▶ SOURCE DATA
=== Begin Enclosure ===

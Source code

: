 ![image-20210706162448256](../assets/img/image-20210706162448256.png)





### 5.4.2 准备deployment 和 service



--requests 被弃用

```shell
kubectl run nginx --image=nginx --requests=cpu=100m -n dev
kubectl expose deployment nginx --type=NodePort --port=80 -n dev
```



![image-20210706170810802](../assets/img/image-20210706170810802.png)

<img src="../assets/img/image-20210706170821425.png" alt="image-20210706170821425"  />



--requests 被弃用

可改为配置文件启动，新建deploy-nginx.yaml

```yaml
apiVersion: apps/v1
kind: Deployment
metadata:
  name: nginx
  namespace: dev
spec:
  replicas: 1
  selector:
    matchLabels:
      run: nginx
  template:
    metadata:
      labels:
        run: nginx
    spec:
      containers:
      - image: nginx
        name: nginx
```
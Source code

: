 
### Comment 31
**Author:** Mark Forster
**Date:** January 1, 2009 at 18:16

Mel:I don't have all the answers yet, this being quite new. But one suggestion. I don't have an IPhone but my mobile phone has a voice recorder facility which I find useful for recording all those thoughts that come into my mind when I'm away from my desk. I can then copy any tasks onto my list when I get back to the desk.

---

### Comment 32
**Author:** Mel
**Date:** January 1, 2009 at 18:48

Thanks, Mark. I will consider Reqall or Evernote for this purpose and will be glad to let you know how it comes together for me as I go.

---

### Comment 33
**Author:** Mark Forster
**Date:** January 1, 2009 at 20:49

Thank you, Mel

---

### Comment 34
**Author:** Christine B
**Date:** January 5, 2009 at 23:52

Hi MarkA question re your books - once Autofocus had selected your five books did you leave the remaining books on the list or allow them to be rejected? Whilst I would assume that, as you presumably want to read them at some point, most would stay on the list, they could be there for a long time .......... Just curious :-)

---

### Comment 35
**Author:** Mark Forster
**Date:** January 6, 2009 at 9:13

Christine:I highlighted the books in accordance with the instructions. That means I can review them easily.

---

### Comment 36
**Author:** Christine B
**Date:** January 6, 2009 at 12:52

=== End Enclosure ===

▶ TASK ITEM
Could you retype every record above exactly as it appears?

▶ REPLY TO THE TASK
Source code

: ![image-20210706162448256](../assets/img/image-20210706162448256.png)





### 5.4.2 准备deployment 和 service



--requests 被弃用

```shell
kubectl run nginx --image=nginx --requests=cpu=100m -n dev
kubectl expose deployment nginx --type=NodePort --port=80 -n dev
```



![image-20210706170810802](../assets/img/image-20210706170810802.png)

<img src="../assets/img/image-20210706170821425.png" alt="image-20210706170821425"  />



--requests 被弃用

可改为配置文件启动，新建deploy-nginx.yaml

```yaml
apiVersion: apps/v1
kind: Deployment
metadata:
  name: nginx
  namespace: dev
spec:
  replicas: 1
  selector:
    matchLabels:
      run: nginx
  template:
    metadata:
      labels:
        run: nginx
    spec:
      containers:
      - image: nginx
        name: nginx
```
Source code

: 
### Comment 31
**Author:** Mark Forster
**Date:** January 1, 2009 at 18:16

Mel:I don't have all the answers yet, this being quite new. But one suggestion. I don't have an IPhone but my mobile phone has a voice recorder facility which I find useful for recording all those thoughts that come into my mind when I'm away from my desk. I can then copy any tasks onto my list when I get back to the desk.

---

### Comment 32
**Author:** Mel
**Date:** January 1, 2009 at 18:48

Thanks, Mark. I will consider Reqall or Evernote for this purpose and will be glad to let you know how it comes together for me as I go.

---

### Comment 33
**Author:** Mark Forster
**Date:** January 1, 2009 at 20:49

Thank you, Mel

---

### Comment 34
**Author:** Christine B
**Date:** January 5, 2009 at 23:52

Hi MarkA question re your books - once Autofocus had selected your five books did you leave the remaining books on the list or allow them to be rejected? Whilst I would assume that, as you presumably want to read them at some point, most would stay on the list, they could be there for a long time .......... Just curious :-)

---

### Comment 35
**Author:** Mark Forster
**Date:** January 6, 2009 at 9:13

Christine:I highlighted the books in accordance with the instructions. That means I can review them easily.

---

### Comment 36
**Author:** Christine B
**Date:** January 6, 2009 at 12:52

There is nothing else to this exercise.